### Provided data
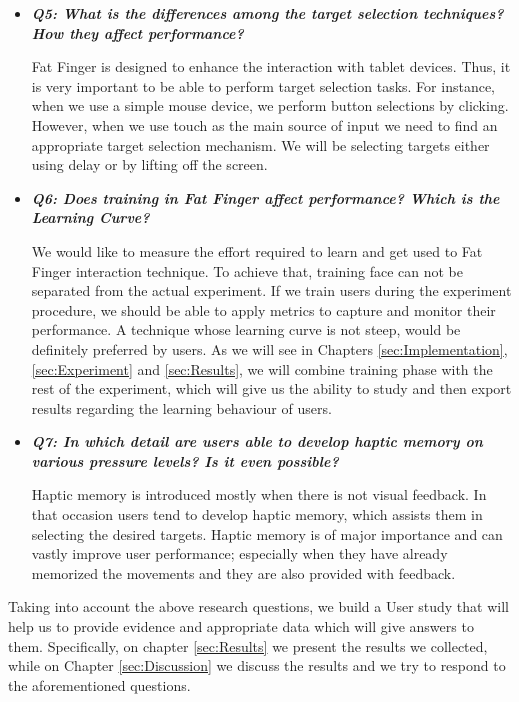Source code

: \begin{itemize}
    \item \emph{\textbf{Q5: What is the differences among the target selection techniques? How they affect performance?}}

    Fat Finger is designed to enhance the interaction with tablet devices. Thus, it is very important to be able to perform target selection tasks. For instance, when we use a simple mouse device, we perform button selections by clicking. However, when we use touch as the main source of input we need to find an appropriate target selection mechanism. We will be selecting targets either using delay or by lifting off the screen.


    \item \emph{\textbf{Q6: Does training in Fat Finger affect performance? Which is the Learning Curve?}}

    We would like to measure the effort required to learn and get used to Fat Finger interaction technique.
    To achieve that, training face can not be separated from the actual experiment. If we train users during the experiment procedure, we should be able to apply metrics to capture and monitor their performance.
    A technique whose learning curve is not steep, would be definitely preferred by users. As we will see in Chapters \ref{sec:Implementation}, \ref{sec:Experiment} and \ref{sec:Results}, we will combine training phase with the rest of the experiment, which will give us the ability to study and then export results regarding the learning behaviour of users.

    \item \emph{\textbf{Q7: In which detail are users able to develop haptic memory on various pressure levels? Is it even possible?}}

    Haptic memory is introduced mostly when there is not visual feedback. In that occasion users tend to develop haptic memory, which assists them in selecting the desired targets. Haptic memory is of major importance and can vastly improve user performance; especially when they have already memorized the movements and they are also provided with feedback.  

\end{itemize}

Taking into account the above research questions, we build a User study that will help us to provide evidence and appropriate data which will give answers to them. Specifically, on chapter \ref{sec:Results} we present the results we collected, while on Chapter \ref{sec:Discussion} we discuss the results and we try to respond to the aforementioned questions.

### Exercise objective
Find the word "haptic" in the listing and copy each line that contains it.

### Task response
    \item \emph{\textbf{Q7: In which detail are users able to develop haptic memory on various pressure levels? Is it even possible?}}
    Haptic memory is introduced mostly when there is not visual feedback. In that occasion users tend to develop haptic memory, which assists them in selecting the desired targets. Haptic memory is of major importance and can vastly improve user performance; especially when they have already memorized the movements and they are also provided with feedback.  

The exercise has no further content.